Я сказал это хрипло, с перехваченным горлом. И почувствовал вдруг, что у меня самого как-то странно защипало в глазах… Ах, никакой я был не прежний! Разве так бы я реагировал в былые годы? Что-то явственно изменилось во мне за последнее время, изменилось необратимо. Потеплело, отмякло, оттаяло… А может, я просто — ослаб?

— Ты думаешь, это все было — легко? — сказала мать, улыбаясь сквозь слезы. — Сколько пришлось волноваться, звонить!..
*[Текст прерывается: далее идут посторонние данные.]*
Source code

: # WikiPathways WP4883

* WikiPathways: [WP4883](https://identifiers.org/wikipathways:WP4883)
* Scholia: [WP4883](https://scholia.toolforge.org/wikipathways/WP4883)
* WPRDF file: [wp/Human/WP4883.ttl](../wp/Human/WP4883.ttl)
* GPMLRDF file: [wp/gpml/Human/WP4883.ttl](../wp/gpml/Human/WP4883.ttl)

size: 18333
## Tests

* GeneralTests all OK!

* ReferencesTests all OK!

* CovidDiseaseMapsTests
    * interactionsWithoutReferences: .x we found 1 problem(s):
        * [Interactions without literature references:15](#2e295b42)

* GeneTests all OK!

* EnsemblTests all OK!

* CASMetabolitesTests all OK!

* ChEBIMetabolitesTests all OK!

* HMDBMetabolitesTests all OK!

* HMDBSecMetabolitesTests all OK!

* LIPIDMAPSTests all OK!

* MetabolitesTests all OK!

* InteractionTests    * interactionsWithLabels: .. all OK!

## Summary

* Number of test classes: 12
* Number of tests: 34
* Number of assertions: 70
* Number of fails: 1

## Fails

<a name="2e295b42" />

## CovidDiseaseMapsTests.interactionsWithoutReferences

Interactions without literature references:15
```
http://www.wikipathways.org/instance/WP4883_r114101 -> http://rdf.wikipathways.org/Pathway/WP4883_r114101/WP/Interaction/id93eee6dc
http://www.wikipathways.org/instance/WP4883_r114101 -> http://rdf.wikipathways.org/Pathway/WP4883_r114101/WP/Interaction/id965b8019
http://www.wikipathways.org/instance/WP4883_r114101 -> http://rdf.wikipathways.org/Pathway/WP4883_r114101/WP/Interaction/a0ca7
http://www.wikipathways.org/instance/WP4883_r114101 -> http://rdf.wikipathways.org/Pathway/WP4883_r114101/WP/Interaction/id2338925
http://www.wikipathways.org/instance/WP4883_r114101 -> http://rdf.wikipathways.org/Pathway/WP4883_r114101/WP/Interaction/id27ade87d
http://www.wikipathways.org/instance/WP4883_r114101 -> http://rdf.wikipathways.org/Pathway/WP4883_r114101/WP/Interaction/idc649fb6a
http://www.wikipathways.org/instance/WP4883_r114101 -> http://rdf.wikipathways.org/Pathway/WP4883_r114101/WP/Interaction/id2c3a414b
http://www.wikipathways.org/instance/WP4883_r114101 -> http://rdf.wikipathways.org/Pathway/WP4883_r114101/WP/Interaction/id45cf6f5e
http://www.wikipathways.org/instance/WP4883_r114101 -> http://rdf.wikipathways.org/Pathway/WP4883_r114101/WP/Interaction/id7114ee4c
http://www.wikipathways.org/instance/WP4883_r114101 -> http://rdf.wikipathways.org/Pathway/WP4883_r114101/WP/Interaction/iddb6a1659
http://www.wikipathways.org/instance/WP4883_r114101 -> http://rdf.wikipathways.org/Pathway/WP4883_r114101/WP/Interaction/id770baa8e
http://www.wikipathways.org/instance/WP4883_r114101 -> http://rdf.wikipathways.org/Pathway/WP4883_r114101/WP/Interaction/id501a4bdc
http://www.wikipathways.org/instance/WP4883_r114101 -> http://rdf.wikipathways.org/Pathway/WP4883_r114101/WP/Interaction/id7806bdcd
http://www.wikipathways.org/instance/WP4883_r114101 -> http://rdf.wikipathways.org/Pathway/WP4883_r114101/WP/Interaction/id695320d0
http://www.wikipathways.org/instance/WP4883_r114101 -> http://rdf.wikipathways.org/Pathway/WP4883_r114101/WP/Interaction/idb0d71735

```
В этот момент Прудков сказал — деликатно кашлянув за нашими спинами:

— Разрешите…

И потом, когда я обернулся:

— Значит, так. Дело ваше приостановлено. (Теперь он говорил со мной — на "вы"). — Вы свободны… Но! — Он поднял палец. — Есть одно «но». По решению выездной сессии железнодорожного трибунапа в Конотопе, в 1947 году, вы были приговорены к шести годам лишения свободы с последующей трехлетней ссылкой… Так вот, теперь вам надлежит немедленно выехать отсюда и возвратиться к месту поселения, в Абакан, в Хакасскую автономную область. У нас имеется специальное указание прокуратуры… Дело ваше приостановлено — но полностью не закрыто. Имейте это в виду! При повторном нарушении ему будет дан законный ход. И тогда уже вас не спасут никакие протекции и связи. Сейчас вам предоставлен как бы последний шанс — так постарайтесь им правильно воспользоваться… Вот так. Надеюсь, все понятно?